▸ **DATA RECORDS**
· · ·

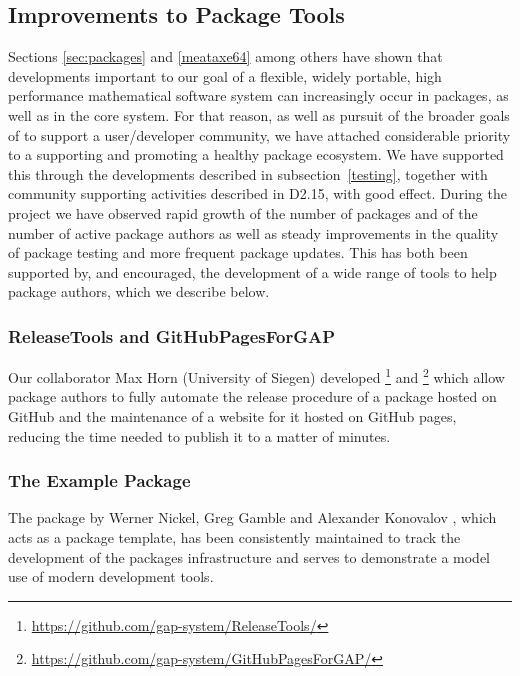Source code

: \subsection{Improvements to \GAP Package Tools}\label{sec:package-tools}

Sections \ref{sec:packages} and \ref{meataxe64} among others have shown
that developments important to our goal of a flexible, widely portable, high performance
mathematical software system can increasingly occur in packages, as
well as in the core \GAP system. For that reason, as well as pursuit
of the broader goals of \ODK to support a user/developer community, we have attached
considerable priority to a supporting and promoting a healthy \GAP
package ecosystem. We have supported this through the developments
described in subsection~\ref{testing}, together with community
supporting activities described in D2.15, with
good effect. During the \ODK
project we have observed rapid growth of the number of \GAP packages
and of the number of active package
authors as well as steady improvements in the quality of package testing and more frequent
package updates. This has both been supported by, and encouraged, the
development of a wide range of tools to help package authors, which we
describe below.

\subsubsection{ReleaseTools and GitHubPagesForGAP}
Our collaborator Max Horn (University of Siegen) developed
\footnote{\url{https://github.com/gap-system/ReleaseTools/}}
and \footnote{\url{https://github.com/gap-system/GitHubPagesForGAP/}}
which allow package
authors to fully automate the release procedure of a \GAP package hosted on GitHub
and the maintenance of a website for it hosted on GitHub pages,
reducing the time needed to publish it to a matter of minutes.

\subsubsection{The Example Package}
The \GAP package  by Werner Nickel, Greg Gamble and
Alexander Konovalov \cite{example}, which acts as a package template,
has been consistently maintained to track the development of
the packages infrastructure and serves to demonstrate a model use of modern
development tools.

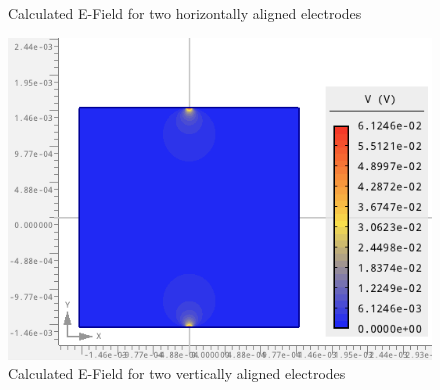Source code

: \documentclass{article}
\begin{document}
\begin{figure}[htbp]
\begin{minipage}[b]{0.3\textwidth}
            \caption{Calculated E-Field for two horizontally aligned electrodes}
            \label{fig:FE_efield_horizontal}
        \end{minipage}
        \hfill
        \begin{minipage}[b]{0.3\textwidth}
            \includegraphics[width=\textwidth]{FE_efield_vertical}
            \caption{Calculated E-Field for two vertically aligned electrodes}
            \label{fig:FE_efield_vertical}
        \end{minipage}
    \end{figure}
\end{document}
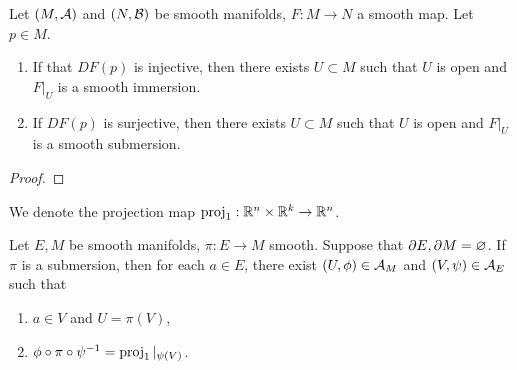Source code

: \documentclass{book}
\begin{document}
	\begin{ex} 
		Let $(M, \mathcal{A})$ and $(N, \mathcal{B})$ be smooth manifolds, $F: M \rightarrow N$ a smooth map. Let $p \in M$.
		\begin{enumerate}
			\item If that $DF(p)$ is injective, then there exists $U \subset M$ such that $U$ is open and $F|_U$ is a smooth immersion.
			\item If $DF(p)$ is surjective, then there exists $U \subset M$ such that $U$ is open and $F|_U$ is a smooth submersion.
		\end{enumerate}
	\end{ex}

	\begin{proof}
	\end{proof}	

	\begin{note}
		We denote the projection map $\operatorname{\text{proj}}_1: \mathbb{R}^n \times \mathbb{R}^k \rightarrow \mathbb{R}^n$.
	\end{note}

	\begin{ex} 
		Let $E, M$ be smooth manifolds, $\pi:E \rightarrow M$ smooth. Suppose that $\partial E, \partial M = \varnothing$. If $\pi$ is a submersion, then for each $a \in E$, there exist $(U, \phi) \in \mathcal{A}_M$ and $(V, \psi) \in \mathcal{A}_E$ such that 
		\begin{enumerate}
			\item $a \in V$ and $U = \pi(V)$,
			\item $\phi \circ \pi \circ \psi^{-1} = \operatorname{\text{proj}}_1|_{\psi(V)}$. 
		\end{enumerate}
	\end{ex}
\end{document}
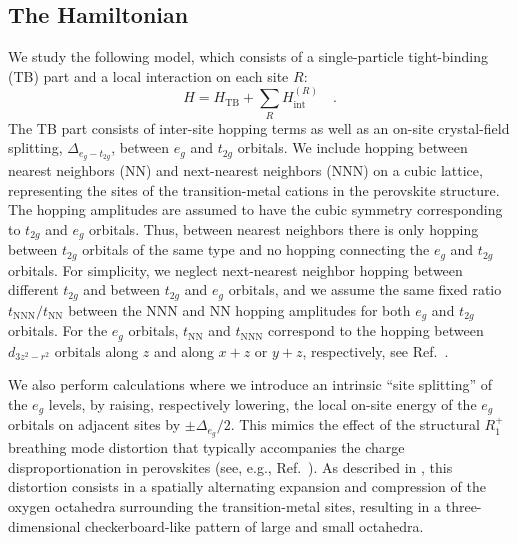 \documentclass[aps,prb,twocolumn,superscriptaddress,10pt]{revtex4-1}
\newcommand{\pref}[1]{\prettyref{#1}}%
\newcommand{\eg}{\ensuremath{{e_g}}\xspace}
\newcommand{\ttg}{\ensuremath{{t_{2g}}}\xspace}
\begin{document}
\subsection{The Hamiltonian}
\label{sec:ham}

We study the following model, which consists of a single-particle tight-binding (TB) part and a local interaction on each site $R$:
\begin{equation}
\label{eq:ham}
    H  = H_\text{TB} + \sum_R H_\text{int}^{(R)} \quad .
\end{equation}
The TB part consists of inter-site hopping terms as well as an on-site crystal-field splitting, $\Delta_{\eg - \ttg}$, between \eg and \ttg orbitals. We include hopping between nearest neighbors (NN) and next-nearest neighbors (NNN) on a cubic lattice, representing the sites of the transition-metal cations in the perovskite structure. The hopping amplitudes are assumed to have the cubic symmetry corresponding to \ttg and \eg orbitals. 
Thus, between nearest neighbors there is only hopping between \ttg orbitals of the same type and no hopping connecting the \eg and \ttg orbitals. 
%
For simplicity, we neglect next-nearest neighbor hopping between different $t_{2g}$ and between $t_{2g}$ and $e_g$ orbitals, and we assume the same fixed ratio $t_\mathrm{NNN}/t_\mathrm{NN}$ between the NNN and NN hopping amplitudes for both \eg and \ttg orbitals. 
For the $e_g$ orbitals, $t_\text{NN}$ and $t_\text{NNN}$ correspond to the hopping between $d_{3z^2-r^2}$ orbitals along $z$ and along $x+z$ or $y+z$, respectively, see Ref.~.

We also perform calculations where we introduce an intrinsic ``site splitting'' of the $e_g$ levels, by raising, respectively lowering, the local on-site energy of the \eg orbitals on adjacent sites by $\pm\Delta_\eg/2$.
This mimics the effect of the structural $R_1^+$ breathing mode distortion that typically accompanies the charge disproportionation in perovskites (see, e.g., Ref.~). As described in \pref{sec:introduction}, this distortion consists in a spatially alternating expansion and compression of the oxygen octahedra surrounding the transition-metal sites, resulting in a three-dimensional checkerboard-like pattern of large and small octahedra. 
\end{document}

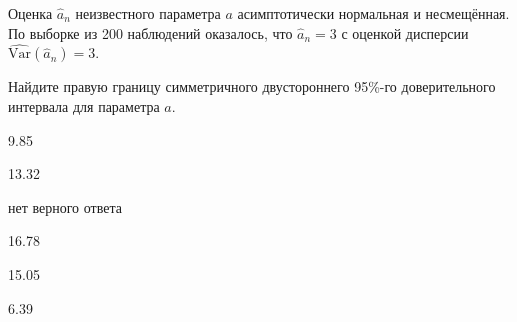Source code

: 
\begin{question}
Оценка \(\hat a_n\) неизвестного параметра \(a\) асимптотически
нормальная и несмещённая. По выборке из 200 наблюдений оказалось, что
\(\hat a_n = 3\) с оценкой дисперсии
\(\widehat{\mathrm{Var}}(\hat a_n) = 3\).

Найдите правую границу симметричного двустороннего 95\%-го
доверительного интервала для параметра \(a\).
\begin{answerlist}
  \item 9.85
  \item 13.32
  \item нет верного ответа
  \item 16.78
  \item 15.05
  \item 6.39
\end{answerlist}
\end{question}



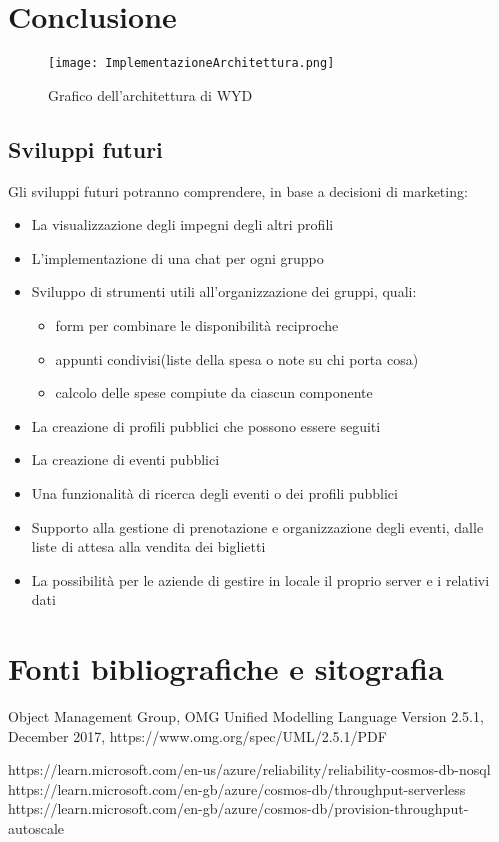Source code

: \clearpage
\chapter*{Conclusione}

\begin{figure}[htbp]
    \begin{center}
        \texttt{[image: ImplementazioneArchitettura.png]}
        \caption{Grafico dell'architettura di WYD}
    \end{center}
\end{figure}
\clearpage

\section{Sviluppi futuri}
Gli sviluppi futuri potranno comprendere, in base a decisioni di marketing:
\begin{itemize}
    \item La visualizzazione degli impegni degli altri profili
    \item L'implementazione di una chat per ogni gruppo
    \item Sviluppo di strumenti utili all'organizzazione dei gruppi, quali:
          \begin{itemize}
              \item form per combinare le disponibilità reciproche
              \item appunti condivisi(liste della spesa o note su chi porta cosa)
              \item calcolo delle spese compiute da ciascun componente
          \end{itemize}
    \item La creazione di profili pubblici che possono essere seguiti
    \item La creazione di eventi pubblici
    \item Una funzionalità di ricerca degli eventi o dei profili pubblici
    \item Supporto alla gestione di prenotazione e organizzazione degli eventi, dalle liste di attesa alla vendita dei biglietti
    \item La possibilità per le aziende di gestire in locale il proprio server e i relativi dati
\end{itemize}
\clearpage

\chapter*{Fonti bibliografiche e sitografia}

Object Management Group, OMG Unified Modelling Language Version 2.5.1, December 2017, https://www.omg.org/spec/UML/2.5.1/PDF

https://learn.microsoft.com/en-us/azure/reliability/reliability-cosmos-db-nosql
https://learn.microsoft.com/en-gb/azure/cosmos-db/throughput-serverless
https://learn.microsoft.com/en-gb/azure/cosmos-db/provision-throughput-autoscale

· · ·

▸ **TASK DETAILS**
The word "been" appears on some lines of the data above; count those lines and give only the total.

▸ **REPLY**
2